Reached by phone, Micah Bongberg, Vice President of Business Development of MasterCPR (mastercpr.com), the company that provides both CPR and AED training, equipment, and AED program management for the gym, was clearly saddened by the loss of life due to Sudden Cardiac Arrest . He went on to comment, “While the outcome of this event is unfortunate, there are elements of celebration, satisfaction, and accomplishment. Statistically, when an AED is present during a witnessed Sudden Cardiac Arrest, the unit is deployed only 50% of the time. The fact that this employee responded promptly, effectively, and confidently must be noted, emphasized, and congratulated. Moreover, the victim in this case arrived at the hospital with a detectable pulse. This is evidence that there is nothing else this facility or employee could have done for this gentleman.”

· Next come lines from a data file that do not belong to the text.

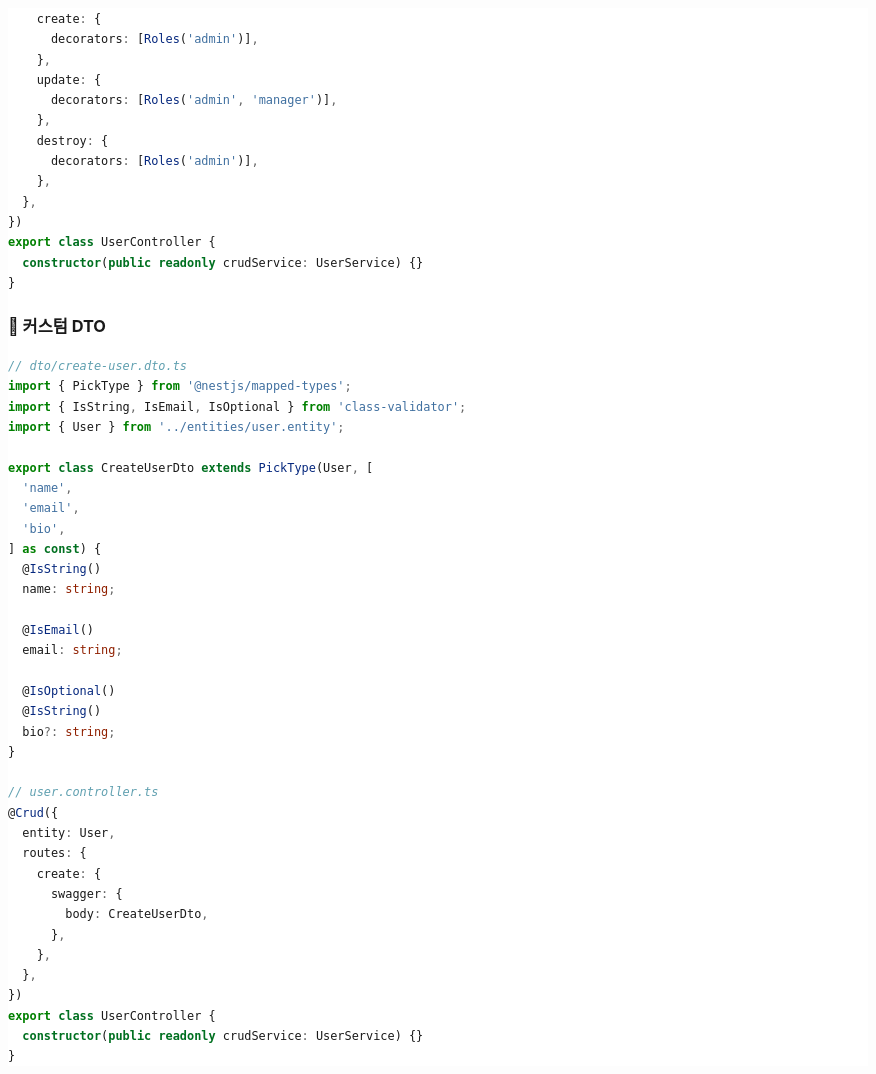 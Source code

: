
 ```typescript
    create: {
      decorators: [Roles('admin')],
    },
    update: {
      decorators: [Roles('admin', 'manager')],
    },
    destroy: {
      decorators: [Roles('admin')],
    },
  },
})
export class UserController {
  constructor(public readonly crudService: UserService) {}
}
```

### 🎨 커스텀 DTO

```typescript
// dto/create-user.dto.ts
import { PickType } from '@nestjs/mapped-types';
import { IsString, IsEmail, IsOptional } from 'class-validator';
import { User } from '../entities/user.entity';

export class CreateUserDto extends PickType(User, [
  'name',
  'email',
  'bio',
] as const) {
  @IsString()
  name: string;

  @IsEmail()
  email: string;

  @IsOptional()
  @IsString()
  bio?: string;
}

// user.controller.ts
@Crud({
  entity: User,
  routes: {
    create: {
      swagger: {
        body: CreateUserDto,
      },
    },
  },
})
export class UserController {
  constructor(public readonly crudService: UserService) {}
}
```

Survival rates for Sudden Cardiac Arrest (SCA) are less than 5% in cases where CPR is begun immediately. Survival rates hover around 0% if no action is taken by bystanders in the crucial first one to two minutes of the event. Unfortunately, most lay rescuers simply wait for Emergency Medical Services (EMS) to arrive, and by then it is simply too late. Published studies indicate that with early CPR and defibrillation with portable AED devices, survival rates for victims climb to as high as 70% or more. Chest compressions alone administered by a casual bystander increase the victim’s chances for survival dramatically. “When in doubt, do something,” advises Bongberg “the reality is, the victim is already dead and a lay responder’s actions can only improve the victim’s chances of survivability.”
SCA is an insidious killer, attacking apparently healthy people without warning and taking more lives annually than breast cancer, prostate cancer, gunshot wounds, and fires…combined! Consider the average gym member; approximately 55 years of age, working on becoming more fit, professionally in a sedentary occupation. In recognition of this demographic and the increased risk of SCA associated with exercise, California is one of 13 states and the District of Columbia that now require the presence of AED devices in gyms, health clubs, and fitness facilities. Additionally, the International Sports Sciences Association (ISSA) now requires that all personal trainers and certified gym personnel be certified in the use of AED devices as well as CPR as of June 1, 2007.
“We know that what we teach saves lives. Our training goal is to give laypeople the confidence and competence to get involved wherever they may be if they witness an emergency. Our instructors are working professionals and they all agree that when they arrive on the scene where a bystander is acting, there is a far better outcome for the patient. This situation is an example of the effectiveness of that type of training,” continued Micah Bongberg.